Who is humanity? asks Heidegger. Not, What is humanity? Moreover, he ties the issue both to history and to poetry: "The thinking of Parmenides and Heraclitus is still poetic, and here this means philosophical, not scientific" (IM, 154 [110]). The shift from "what" to "who" is wholly correct: "what" is to the world as "who" is to history. Also, it is no doubt correct (I'm certainly not going to question it) that thinking at the time of Parmenides was more like poetry than science.
Today, by contrast, philosophy is more like science than poetry. And poetry is more like politics than philosophy.
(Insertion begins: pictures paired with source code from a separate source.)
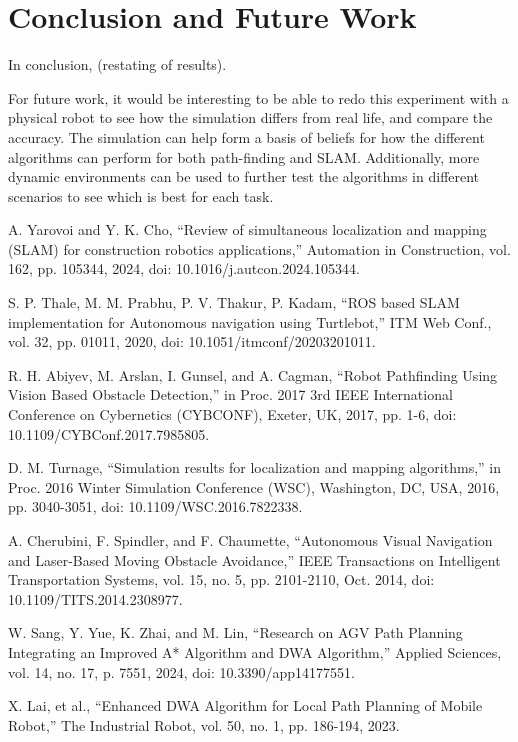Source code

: \documentclass{article}
\begin{document}
\section{Conclusion and Future Work}

In conclusion, (restating of results). 

For future work, it would be interesting to be able to redo this experiment with a physical robot to see how the simulation differs from real life, and compare the accuracy. The simulation can help form a basis of beliefs for how the different algorithms can perform for both path-finding and SLAM. Additionally, more dynamic environments can be used to further test the algorithms in different scenarios to see which is best for each task. 


\begin{thebibliography}{9}


A. Yarovoi and Y. K. Cho, ``Review of simultaneous localization and mapping (SLAM) for construction robotics applications,'' Automation in Construction, vol. 162, pp. 105344, 2024, doi: 10.1016/j.autcon.2024.105344.

S. P. Thale, M. M. Prabhu, P. V. Thakur, P. Kadam, ``ROS based SLAM implementation for Autonomous navigation using Turtlebot,'' ITM Web Conf., vol. 32, pp. 01011, 2020, doi: 10.1051/itmconf/20203201011.

R. H. Abiyev, M. Arslan, I. Gunsel, and A. Cagman, ``Robot Pathfinding Using Vision Based Obstacle Detection,'' in Proc. 2017 3rd IEEE International Conference on Cybernetics (CYBCONF), Exeter, UK, 2017, pp. 1-6, doi: 10.1109/CYBConf.2017.7985805.

D. M. Turnage, ``Simulation results for localization and mapping algorithms,'' in Proc. 2016 Winter Simulation Conference (WSC), Washington, DC, USA, 2016, pp. 3040-3051, doi: 10.1109/WSC.2016.7822338.

A. Cherubini, F. Spindler, and F. Chaumette, ``Autonomous Visual Navigation and Laser-Based Moving Obstacle Avoidance,'' IEEE Transactions on Intelligent Transportation Systems, vol. 15, no. 5, pp. 2101-2110, Oct. 2014, doi: 10.1109/TITS.2014.2308977.

W. Sang, Y. Yue, K. Zhai, and M. Lin,  ``Research on AGV Path Planning Integrating an Improved A* Algorithm and DWA Algorithm,'' Applied Sciences, vol. 14, no. 17, p. 7551, 2024, doi: 10.3390/app14177551.

X. Lai, et al., ``Enhanced DWA Algorithm for Local Path Planning of Mobile Robot,'' The Industrial Robot, vol. 50, no. 1, pp. 186-194, 2023. 


\end{thebibliography}
\end{document}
In fact, I would question Heidegger only in his approach: what, after all, is he doing in his Introduction to Metaphysics? He seems to be trying to replace metaphysics with some sort of anthropology. It is no wonder he gets himself into trouble on the subject of National Socialism at the end of the course (213 [152]). After all, if the question is "Who is humanity?" then the struggle over the answer is political.
Whatever his aim, he seems to be bound to producing a "logos" of human existence (Dasein). That is, he wants to give us an account of the subject. But perhaps the project of trying to account for, to understand, human existence is doomed from the start. In "the humanities", there is no understanding, only obedience (as Deleuze and Guattari have suggested somewhere, I think).
We don't think we are human; if we do, we feel it. The consequence is a rigorously a-logical approach to human existence. No logos. Pathos. Not anthropology but anthropopathy (an ugly enough word). A story, or better a passion, of humanity, not an account or logic of it. A poem that contains history. An epic.